» **Exercise prompt**: Would you please write out each entry that follows, exactly as written?

» **Data excerpts**:
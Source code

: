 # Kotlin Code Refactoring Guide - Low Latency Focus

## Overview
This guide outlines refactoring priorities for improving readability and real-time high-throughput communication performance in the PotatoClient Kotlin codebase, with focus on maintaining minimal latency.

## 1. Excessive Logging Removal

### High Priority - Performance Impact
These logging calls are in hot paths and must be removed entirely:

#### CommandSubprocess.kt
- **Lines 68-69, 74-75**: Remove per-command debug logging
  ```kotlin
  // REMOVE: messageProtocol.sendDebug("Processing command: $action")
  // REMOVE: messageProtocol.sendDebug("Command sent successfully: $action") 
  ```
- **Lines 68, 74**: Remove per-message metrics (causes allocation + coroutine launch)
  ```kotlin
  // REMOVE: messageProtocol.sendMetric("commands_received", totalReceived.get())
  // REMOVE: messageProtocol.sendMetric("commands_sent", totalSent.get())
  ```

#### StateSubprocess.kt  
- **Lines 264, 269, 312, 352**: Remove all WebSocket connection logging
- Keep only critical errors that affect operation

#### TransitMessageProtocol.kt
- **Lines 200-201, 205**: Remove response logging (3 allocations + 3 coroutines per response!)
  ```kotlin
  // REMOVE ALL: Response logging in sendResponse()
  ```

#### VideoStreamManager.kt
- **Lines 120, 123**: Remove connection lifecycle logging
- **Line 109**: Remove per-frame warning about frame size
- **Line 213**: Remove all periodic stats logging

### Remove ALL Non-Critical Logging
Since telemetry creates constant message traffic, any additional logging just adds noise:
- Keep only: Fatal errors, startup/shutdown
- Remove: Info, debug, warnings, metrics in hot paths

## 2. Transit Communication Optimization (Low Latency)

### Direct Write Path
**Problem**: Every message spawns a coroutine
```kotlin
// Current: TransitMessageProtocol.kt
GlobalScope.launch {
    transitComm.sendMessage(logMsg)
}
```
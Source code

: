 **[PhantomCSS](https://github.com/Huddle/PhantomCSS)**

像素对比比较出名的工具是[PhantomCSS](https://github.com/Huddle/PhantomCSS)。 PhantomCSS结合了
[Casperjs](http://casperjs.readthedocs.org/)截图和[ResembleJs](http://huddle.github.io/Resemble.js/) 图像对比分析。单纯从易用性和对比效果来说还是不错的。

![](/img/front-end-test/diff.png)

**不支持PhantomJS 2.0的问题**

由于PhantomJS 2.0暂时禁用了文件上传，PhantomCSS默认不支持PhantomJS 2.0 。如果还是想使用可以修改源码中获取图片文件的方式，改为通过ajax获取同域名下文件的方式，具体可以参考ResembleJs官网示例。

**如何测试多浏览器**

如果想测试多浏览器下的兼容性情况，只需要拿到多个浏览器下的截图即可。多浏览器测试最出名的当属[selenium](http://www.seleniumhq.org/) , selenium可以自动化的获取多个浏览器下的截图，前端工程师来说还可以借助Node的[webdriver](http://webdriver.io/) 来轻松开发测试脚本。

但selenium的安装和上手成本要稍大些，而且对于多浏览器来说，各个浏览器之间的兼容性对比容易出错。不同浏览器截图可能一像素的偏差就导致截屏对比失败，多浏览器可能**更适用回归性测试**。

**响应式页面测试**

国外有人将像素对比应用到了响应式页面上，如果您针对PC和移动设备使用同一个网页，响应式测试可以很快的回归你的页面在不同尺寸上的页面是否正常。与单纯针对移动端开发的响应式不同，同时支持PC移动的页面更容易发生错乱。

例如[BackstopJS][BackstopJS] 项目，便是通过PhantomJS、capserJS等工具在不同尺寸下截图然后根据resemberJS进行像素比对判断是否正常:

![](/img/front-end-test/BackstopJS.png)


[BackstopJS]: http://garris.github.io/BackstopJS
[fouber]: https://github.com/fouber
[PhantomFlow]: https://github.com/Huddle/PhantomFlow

» **Response to the task**:
Source code

: # Kotlin Code Refactoring Guide - Low Latency Focus

## Overview
This guide outlines refactoring priorities for improving readability and real-time high-throughput communication performance in the PotatoClient Kotlin codebase, with focus on maintaining minimal latency.

## 1. Excessive Logging Removal

### High Priority - Performance Impact
These logging calls are in hot paths and must be removed entirely:

#### CommandSubprocess.kt
- **Lines 68-69, 74-75**: Remove per-command debug logging
  ```kotlin
  // REMOVE: messageProtocol.sendDebug("Processing command: $action")
  // REMOVE: messageProtocol.sendDebug("Command sent successfully: $action") 
  ```
- **Lines 68, 74**: Remove per-message metrics (causes allocation + coroutine launch)
  ```kotlin
  // REMOVE: messageProtocol.sendMetric("commands_received", totalReceived.get())
  // REMOVE: messageProtocol.sendMetric("commands_sent", totalSent.get())
  ```

#### StateSubprocess.kt  
- **Lines 264, 269, 312, 352**: Remove all WebSocket connection logging
- Keep only critical errors that affect operation

#### TransitMessageProtocol.kt
- **Lines 200-201, 205**: Remove response logging (3 allocations + 3 coroutines per response!)
  ```kotlin
  // REMOVE ALL: Response logging in sendResponse()
  ```

#### VideoStreamManager.kt
- **Lines 120, 123**: Remove connection lifecycle logging
- **Line 109**: Remove per-frame warning about frame size
- **Line 213**: Remove all periodic stats logging

### Remove ALL Non-Critical Logging
Since telemetry creates constant message traffic, any additional logging just adds noise:
- Keep only: Fatal errors, startup/shutdown
- Remove: Info, debug, warnings, metrics in hot paths

## 2. Transit Communication Optimization (Low Latency)

### Direct Write Path
**Problem**: Every message spawns a coroutine
```kotlin
// Current: TransitMessageProtocol.kt
GlobalScope.launch {
    transitComm.sendMessage(logMsg)
}
```
Source code

: **[PhantomCSS](https://github.com/Huddle/PhantomCSS)**

像素对比比较出名的工具是[PhantomCSS](https://github.com/Huddle/PhantomCSS)。 PhantomCSS结合了
[Casperjs](http://casperjs.readthedocs.org/)截图和[ResembleJs](http://huddle.github.io/Resemble.js/) 图像对比分析。单纯从易用性和对比效果来说还是不错的。

![](/img/front-end-test/diff.png)

**不支持PhantomJS 2.0的问题**

由于PhantomJS 2.0暂时禁用了文件上传，PhantomCSS默认不支持PhantomJS 2.0 。如果还是想使用可以修改源码中获取图片文件的方式，改为通过ajax获取同域名下文件的方式，具体可以参考ResembleJs官网示例。

**如何测试多浏览器**

如果想测试多浏览器下的兼容性情况，只需要拿到多个浏览器下的截图即可。多浏览器测试最出名的当属[selenium](http://www.seleniumhq.org/) , selenium可以自动化的获取多个浏览器下的截图，前端工程师来说还可以借助Node的[webdriver](http://webdriver.io/) 来轻松开发测试脚本。

但selenium的安装和上手成本要稍大些，而且对于多浏览器来说，各个浏览器之间的兼容性对比容易出错。不同浏览器截图可能一像素的偏差就导致截屏对比失败，多浏览器可能**更适用回归性测试**。

**响应式页面测试**

国外有人将像素对比应用到了响应式页面上，如果您针对PC和移动设备使用同一个网页，响应式测试可以很快的回归你的页面在不同尺寸上的页面是否正常。与单纯针对移动端开发的响应式不同，同时支持PC移动的页面更容易发生错乱。

例如[BackstopJS][BackstopJS] 项目，便是通过PhantomJS、capserJS等工具在不同尺寸下截图然后根据resemberJS进行像素比对判断是否正常:

![](/img/front-end-test/BackstopJS.png)


[BackstopJS]: http://garris.github.io/BackstopJS
[fouber]: https://github.com/fouber
[PhantomFlow]: https://github.com/Huddle/PhantomFlow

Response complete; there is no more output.